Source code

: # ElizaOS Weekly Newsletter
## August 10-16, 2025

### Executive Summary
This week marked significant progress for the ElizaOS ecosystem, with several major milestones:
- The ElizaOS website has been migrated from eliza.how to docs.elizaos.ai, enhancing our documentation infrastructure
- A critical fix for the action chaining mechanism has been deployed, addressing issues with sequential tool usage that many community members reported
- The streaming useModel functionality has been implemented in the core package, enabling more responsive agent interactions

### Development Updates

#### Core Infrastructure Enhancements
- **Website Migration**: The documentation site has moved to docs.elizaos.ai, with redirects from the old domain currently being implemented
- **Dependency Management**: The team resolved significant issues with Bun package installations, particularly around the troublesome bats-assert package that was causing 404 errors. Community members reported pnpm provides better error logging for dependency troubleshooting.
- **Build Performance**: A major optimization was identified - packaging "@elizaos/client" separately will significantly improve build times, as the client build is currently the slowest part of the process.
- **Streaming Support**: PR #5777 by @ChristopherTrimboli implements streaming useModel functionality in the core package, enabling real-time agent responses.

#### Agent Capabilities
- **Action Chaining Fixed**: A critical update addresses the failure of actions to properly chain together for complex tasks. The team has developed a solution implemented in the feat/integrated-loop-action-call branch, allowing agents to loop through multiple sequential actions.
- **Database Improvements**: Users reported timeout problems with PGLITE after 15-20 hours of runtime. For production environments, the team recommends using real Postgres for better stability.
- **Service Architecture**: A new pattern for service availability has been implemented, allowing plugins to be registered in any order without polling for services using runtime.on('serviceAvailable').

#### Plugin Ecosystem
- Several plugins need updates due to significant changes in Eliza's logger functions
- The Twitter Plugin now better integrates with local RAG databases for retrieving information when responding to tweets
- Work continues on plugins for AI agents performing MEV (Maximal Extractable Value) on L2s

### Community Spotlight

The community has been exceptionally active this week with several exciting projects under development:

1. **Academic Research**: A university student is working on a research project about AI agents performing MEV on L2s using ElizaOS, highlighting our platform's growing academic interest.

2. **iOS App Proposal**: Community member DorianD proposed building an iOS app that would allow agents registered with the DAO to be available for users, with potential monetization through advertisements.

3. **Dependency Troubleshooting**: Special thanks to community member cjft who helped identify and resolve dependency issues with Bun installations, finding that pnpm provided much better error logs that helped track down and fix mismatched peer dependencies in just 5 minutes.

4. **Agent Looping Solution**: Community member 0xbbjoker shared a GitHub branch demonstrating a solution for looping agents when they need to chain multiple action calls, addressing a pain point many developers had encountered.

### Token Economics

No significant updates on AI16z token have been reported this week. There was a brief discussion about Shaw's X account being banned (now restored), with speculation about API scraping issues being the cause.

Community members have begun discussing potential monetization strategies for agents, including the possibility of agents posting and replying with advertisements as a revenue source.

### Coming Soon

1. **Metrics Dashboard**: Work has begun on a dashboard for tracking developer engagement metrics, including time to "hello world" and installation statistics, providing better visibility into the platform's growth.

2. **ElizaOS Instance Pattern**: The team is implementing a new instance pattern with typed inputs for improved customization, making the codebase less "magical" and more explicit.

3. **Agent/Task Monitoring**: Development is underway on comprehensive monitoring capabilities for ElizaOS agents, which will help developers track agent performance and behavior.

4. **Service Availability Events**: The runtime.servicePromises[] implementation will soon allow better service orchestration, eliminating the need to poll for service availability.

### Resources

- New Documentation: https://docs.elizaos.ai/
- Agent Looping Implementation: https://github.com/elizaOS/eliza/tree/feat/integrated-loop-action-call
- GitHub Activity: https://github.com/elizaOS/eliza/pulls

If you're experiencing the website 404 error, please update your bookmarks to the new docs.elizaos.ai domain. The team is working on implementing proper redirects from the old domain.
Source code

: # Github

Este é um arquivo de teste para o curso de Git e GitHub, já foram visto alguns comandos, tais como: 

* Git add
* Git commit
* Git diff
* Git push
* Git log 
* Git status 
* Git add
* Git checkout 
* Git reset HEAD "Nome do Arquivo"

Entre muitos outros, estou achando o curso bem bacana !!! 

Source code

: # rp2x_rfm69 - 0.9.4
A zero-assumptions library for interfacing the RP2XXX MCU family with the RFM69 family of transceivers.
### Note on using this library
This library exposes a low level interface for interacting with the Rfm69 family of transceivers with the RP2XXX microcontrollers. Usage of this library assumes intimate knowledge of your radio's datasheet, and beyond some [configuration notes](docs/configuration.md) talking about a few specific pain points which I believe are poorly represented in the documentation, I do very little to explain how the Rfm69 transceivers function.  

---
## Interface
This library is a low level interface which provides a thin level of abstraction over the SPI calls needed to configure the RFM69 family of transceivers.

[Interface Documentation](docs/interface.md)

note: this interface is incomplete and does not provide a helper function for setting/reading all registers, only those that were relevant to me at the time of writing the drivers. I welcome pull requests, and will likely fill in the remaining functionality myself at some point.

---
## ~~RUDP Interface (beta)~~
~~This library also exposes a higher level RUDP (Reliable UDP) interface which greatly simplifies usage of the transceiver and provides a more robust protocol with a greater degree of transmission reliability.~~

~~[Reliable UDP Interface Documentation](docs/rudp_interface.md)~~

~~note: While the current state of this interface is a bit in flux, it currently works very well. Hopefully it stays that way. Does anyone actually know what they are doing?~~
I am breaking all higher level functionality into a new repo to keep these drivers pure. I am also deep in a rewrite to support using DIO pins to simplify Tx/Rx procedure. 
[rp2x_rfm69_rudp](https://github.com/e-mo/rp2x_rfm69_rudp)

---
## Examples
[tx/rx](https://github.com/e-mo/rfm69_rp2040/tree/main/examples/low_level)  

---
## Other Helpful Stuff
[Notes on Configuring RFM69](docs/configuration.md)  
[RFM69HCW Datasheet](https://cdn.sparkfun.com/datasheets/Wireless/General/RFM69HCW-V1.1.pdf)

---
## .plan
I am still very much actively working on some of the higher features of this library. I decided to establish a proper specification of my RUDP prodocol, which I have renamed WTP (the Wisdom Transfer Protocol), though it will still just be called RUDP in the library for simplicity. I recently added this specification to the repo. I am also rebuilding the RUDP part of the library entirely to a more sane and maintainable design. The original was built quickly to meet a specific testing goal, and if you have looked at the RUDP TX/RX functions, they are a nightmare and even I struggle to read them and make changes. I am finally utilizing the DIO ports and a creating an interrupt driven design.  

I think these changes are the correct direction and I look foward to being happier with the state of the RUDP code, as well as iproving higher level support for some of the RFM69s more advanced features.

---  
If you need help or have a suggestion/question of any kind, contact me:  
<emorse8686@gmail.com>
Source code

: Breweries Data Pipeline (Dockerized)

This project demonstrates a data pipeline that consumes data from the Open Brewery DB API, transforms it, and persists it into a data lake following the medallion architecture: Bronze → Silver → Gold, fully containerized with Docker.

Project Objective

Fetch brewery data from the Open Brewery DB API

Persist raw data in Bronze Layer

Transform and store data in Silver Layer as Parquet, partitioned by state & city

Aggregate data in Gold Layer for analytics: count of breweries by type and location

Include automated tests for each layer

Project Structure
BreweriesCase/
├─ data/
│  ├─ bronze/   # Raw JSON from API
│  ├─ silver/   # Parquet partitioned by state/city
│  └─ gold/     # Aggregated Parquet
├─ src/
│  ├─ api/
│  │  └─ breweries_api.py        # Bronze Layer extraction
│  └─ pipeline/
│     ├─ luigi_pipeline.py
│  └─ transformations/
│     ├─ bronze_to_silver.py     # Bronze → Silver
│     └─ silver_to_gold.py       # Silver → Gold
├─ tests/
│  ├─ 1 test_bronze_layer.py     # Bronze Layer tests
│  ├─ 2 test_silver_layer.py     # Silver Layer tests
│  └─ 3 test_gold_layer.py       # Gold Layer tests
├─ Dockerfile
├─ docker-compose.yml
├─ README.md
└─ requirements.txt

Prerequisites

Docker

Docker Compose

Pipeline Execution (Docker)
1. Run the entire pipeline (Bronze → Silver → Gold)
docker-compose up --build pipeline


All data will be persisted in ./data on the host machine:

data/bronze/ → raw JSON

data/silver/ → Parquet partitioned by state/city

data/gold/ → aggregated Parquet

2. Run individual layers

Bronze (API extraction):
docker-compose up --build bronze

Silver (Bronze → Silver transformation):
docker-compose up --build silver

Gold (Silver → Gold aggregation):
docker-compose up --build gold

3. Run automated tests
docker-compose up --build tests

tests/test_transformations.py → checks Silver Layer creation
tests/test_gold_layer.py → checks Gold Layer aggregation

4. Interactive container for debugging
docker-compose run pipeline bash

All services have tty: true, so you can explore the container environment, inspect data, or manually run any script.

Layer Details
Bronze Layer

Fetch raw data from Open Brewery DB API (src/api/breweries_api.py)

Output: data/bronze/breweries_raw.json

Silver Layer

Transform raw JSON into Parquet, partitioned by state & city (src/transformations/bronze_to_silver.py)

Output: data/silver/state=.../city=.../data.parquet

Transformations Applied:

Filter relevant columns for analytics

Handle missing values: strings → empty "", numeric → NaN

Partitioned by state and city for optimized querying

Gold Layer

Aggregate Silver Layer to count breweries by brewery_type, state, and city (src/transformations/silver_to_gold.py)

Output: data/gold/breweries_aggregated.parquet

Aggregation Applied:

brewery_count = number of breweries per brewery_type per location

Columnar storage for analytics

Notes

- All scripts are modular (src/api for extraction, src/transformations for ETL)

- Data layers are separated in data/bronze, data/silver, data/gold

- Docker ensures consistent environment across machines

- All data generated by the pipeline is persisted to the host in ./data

— Goal of the exercise —
The response should be the lines from the one containing "brewery_count = number" through the last line of the data, set down exactly and with no other line.

— Reply —
brewery_count = number of breweries per brewery_type per location

Columnar storage for analytics

Notes

- All scripts are modular (src/api for extraction, src/transformations for ETL)

- Data layers are separated in data/bronze, data/silver, data/gold

- Docker ensures consistent environment across machines

- All data generated by the pipeline is persisted to the host in ./data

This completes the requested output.